What to produce. From the records below, give the number of lines that contain the string "data", without any other text.
----------
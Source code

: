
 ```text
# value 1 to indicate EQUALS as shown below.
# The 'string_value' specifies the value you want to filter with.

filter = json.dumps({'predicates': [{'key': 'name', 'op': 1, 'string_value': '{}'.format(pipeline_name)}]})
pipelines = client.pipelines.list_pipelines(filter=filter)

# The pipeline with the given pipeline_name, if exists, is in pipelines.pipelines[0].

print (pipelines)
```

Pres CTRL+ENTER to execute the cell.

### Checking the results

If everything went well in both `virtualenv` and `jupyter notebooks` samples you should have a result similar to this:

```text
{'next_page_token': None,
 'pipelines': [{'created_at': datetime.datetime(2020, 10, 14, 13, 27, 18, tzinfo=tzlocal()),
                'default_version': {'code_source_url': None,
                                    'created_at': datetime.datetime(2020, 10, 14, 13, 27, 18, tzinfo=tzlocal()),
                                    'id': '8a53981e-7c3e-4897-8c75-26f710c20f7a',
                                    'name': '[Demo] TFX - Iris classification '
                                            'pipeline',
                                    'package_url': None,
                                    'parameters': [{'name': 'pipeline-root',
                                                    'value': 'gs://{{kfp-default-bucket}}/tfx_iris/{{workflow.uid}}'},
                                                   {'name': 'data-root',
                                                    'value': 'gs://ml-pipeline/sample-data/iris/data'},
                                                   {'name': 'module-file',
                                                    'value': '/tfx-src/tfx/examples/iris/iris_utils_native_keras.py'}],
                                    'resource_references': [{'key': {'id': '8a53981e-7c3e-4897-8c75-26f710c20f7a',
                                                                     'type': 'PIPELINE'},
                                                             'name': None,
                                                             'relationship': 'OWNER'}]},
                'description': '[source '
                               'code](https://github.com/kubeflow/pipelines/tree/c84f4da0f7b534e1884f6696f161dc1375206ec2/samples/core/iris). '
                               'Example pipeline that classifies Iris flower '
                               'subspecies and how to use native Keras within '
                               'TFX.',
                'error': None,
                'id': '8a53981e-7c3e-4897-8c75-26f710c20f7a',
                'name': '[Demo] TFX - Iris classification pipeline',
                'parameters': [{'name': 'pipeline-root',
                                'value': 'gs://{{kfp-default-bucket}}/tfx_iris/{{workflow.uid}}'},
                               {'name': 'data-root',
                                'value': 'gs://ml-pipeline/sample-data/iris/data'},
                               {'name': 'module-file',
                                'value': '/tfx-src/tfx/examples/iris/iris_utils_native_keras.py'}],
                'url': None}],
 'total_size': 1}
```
----------
Output of the task. 4